Find the surface area generated when
y = (x^3/12) + (1/x), from x=1 to x=2 is rotated around the x-axis.
I visualize an infinite number of "rings"
radius of ring = (x^3)/12 + 1/x
circumference = 2π((x^3)/12 + 1/x)
surface area = 2π∫( (x^3)/12 + 1/x) dx from 1 to 2
= 2π [ (x^4)/48 + lnx] from 1 to 2
= 2π (1/3 + ln 2 - 1/48 - ln1)
= 2π(5/16 + ln 2
= π(5/8 + 2ln 2)
To find the surface area generated by rotating the curve y = (x^3/12) + (1/x) around the x-axis, we can use the formula for surface area of revolution:
S = 2π∫[a,b] y √(1 + (dy/dx)^2) dx
where:
a = 1 (lower limit of x)
b = 2 (upper limit of x)
dy/dx = derivative of y with respect to x
First, let's find the derivative of y:
dy/dx = d/dx[(x^3/12) + (1/x)]
= (3x^2)/12 - (1/x^2)
= x^2/4 - 1/x^2
Now we can substitute these values into the formula:
S = 2π∫[1,2] [(x^3/12) + (1/x)] √(1 + (x^2/4 - 1/x^2)^2) dx
Let's simplify the expression inside the square root:
(1 + (x^2/4 - 1/x^2)^2)
= (1 + (x^4/16) - (2/x^2) + (1/x^4))
= (x^4 + 16x^2 - 32 + 16/x^2 + 1/x^4)/16
= (x^4 + 16x^2 + 16/x^2 + 1/x^4 - 32)/16
Now we can substitute this expression back into the surface area formula:
S = 2π∫[1,2] [(x^3/12) + (1/x)] √((x^4 + 16x^2 + 16/x^2 + 1/x^4 - 32)/16) dx
To calculate the integral, you can use numerical methods or a computer algebra system.
To find the surface area generated when the given curve is rotated around the x-axis, we can use the method of cylindrical shells. The formula for the surface area of a single cylindrical shell is given by:
dA = 2πrh dx,
where r is the radius of the shell, h is its height, and dx is an infinitesimally small width in the x-direction.
To apply this formula, we need to express the curve y = (x^3/12) + (1/x) in terms of x. First, let's find the equation of the curve when rotated around the x-axis.
To rotate the curve around the x-axis, we can create a function representing the radius of each shell.

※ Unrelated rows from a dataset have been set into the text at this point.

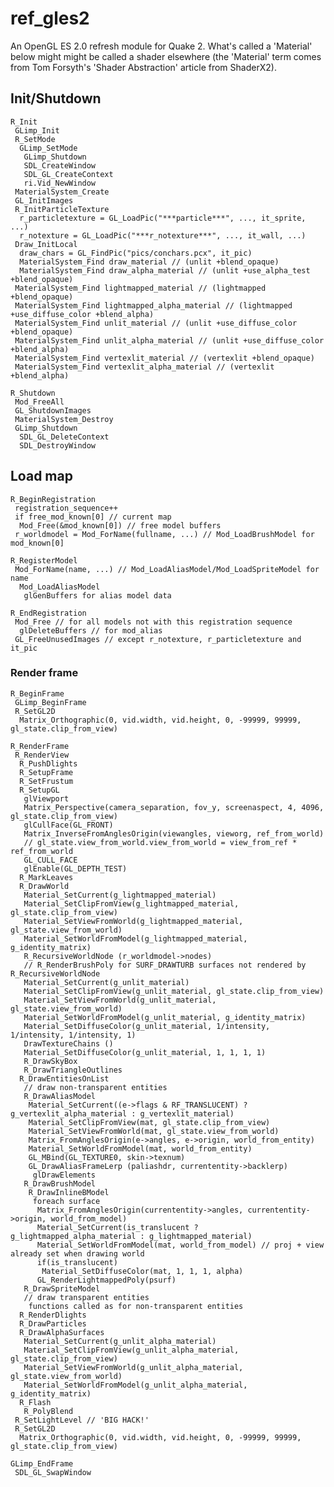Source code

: # ref_gles2

An OpenGL ES 2.0 refresh module for Quake 2. What's called a 'Material' below might might be called a shader elsewhere (the 'Material' term comes from Tom Forsyth's 'Shader Abstraction' article from ShaderX2).

## Init/Shutdown

    R_Init
     GLimp_Init
     R_SetMode
      GLimp_SetMode
       GLimp_Shutdown
       SDL_CreateWindow
       SDL_GL_CreateContext
       ri.Vid_NewWindow
     MaterialSystem_Create
     GL_InitImages
     R_InitParticleTexture
      r_particletexture = GL_LoadPic("***particle***", ..., it_sprite, ...)
      r_notexture = GL_LoadPic("***r_notexture***", ..., it_wall, ...)
     Draw_InitLocal
      draw_chars = GL_FindPic("pics/conchars.pcx", it_pic)
      MaterialSystem_Find draw_material // (unlit +blend_opaque)
      MaterialSystem_Find draw_alpha_material // (unlit +use_alpha_test +blend_opaque)
     MaterialSystem_Find lightmapped_material // (lightmapped +blend_opaque)
     MaterialSystem_Find lightmapped_alpha_material // (lightmapped +use_diffuse_color +blend_alpha)
     MaterialSystem_Find unlit_material // (unlit +use_diffuse_color +blend_opaque)
     MaterialSystem_Find unlit_alpha_material // (unlit +use_diffuse_color +blend_alpha)
     MaterialSystem_Find vertexlit_material // (vertexlit +blend_opaque)
     MaterialSystem_Find vertexlit_alpha_material // (vertexlit +blend_alpha)

    R_Shutdown
     Mod_FreeAll
     GL_ShutdownImages
     MaterialSystem_Destroy
     GLimp_Shutdown
      SDL_GL_DeleteContext
      SDL_DestroyWindow

## Load map

    R_BeginRegistration
     registration_sequence++
     if free_mod_known[0] // current map
      Mod_Free(&mod_known[0]) // free model buffers
     r_worldmodel = Mod_ForName(fullname, ...) // Mod_LoadBrushModel for mod_known[0]

    R_RegisterModel
     Mod_ForName(name, ...) // Mod_LoadAliasModel/Mod_LoadSpriteModel for name
      Mod_LoadAliasModel
       glGenBuffers for alias model data

    R_EndRegistration
     Mod_Free // for all models not with this registration sequence
      glDeleteBuffers // for mod_alias
     GL_FreeUnusedImages // except r_notexture, r_particletexture and it_pic

### Render frame

    R_BeginFrame
     GLimp_BeginFrame
     R_SetGL2D
      Matrix_Orthographic(0, vid.width, vid.height, 0, -99999, 99999, gl_state.clip_from_view)

    R_RenderFrame
     R_RenderView
      R_PushDlights
      R_SetupFrame
      R_SetFrustum
      R_SetupGL
       glViewport
       Matrix_Perspective(camera_separation, fov_y, screenaspect, 4, 4096, gl_state.clip_from_view)
       glCullFace(GL_FRONT)
       Matrix_InverseFromAnglesOrigin(viewangles, vieworg, ref_from_world)
       // gl_state.view_from_world.view_from_world = view_from_ref * ref_from_world
       GL_CULL_FACE
       glEnable(GL_DEPTH_TEST)
      R_MarkLeaves
      R_DrawWorld
       Material_SetCurrent(g_lightmapped_material)
       Material_SetClipFromView(g_lightmapped_material, gl_state.clip_from_view)
       Material_SetViewFromWorld(g_lightmapped_material, gl_state.view_from_world)
       Material_SetWorldFromModel(g_lightmapped_material, g_identity_matrix)
       R_RecursiveWorldNode (r_worldmodel->nodes)
       // R_RenderBrushPoly for SURF_DRAWTURB surfaces not rendered by R_RecursiveWorldNode
       Material_SetCurrent(g_unlit_material)
       Material_SetClipFromView(g_unlit_material, gl_state.clip_from_view)
       Material_SetViewFromWorld(g_unlit_material, gl_state.view_from_world)
       Material_SetWorldFromModel(g_unlit_material, g_identity_matrix)
       Material_SetDiffuseColor(g_unlit_material, 1/intensity, 1/intensity, 1/intensity, 1)
       DrawTextureChains ()
       Material_SetDiffuseColor(g_unlit_material, 1, 1, 1, 1)
       R_DrawSkyBox
       R_DrawTriangleOutlines
      R_DrawEntitiesOnList
       // draw non-transparent entities
       R_DrawAliasModel
        Material_SetCurrent((e->flags & RF_TRANSLUCENT) ? g_vertexlit_alpha_material : g_vertexlit_material)
        Material_SetClipFromView(mat, gl_state.clip_from_view)
        Material_SetViewFromWorld(mat, gl_state.view_from_world)
        Matrix_FromAnglesOrigin(e->angles, e->origin, world_from_entity)
        Material_SetWorldFromModel(mat, world_from_entity)
        GL_MBind(GL_TEXTURE0, skin->texnum)
        GL_DrawAliasFrameLerp (paliashdr, currententity->backlerp)
         glDrawElements
       R_DrawBrushModel
        R_DrawInlineBModel
         foreach surface
          Matrix_FromAnglesOrigin(currententity->angles, currententity->origin, world_from_model)
          Material_SetCurrent(is_translucent ? g_lightmapped_alpha_material : g_lightmapped_material)
          Material_SetWorldFromModel(mat, world_from_model) // proj + view already set when drawing world
          if(is_translucent)
           Material_SetDiffuseColor(mat, 1, 1, 1, alpha)
          GL_RenderLightmappedPoly(psurf)
       R_DrawSpriteModel
       // draw transparent entities
        functions called as for non-transparent entities
      R_RenderDlights
      R_DrawParticles
      R_DrawAlphaSurfaces
       Material_SetCurrent(g_unlit_alpha_material)
       Material_SetClipFromView(g_unlit_alpha_material, gl_state.clip_from_view)
       Material_SetViewFromWorld(g_unlit_alpha_material, gl_state.view_from_world)
       Material_SetWorldFromModel(g_unlit_alpha_material, g_identity_matrix)
      R_Flash
       R_PolyBlend
     R_SetLightLevel // 'BIG HACK!'
     R_SetGL2D
      Matrix_Orthographic(0, vid.width, vid.height, 0, -99999, 99999, gl_state.clip_from_view)

    GLimp_EndFrame
     SDL_GL_SwapWindow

In this case, the radius, r, is equal to the y-value of the curve at each point. So we have:
r = (x^3/12) + (1/x).
Next, we determine the height, h, of each shell. Since we are rotating around the x-axis, the height of each shell is given by the differential dy. So, we have:
dh = dy = dx * ((dx/dy) / (dy/dx)) = dx * (1 / (d/dx((x^3/12) + (1/x)))).
Now, differentiate the equation y = (x^3/12) + (1/x) with respect to x to find dy/dx:
dy/dx = d/dx((x^3/12) + (1/x))
= (3x^2/12) - (1/x^2)
= (x^2/4) - (1/x^2).
Substituting this value into the expression for dh, we have:
dh = dx * (1 / ((x^2/4) - (1/x^2))).
Now, we have the radius (r) and the height (h) of each shell in terms of x. We can use these to calculate the surface area of each shell.
dA = 2πrh dx
= 2π * ((x^3/12) + (1/x)) * (1 / ((x^2/4) - (1/x^2))) * dx.
The total surface area (A) is obtained by integrating the above expression over the given range of x values (from x = 1 to x = 2):
A = ∫(1 to 2) 2π * ((x^3/12) + (1/x)) * (1 / ((x^2/4) - (1/x^2))) dx.
Evaluating this integral will give the surface area generated when y = (x^3/12) + (1/x) is rotated around the x-axis from x = 1 to x = 2.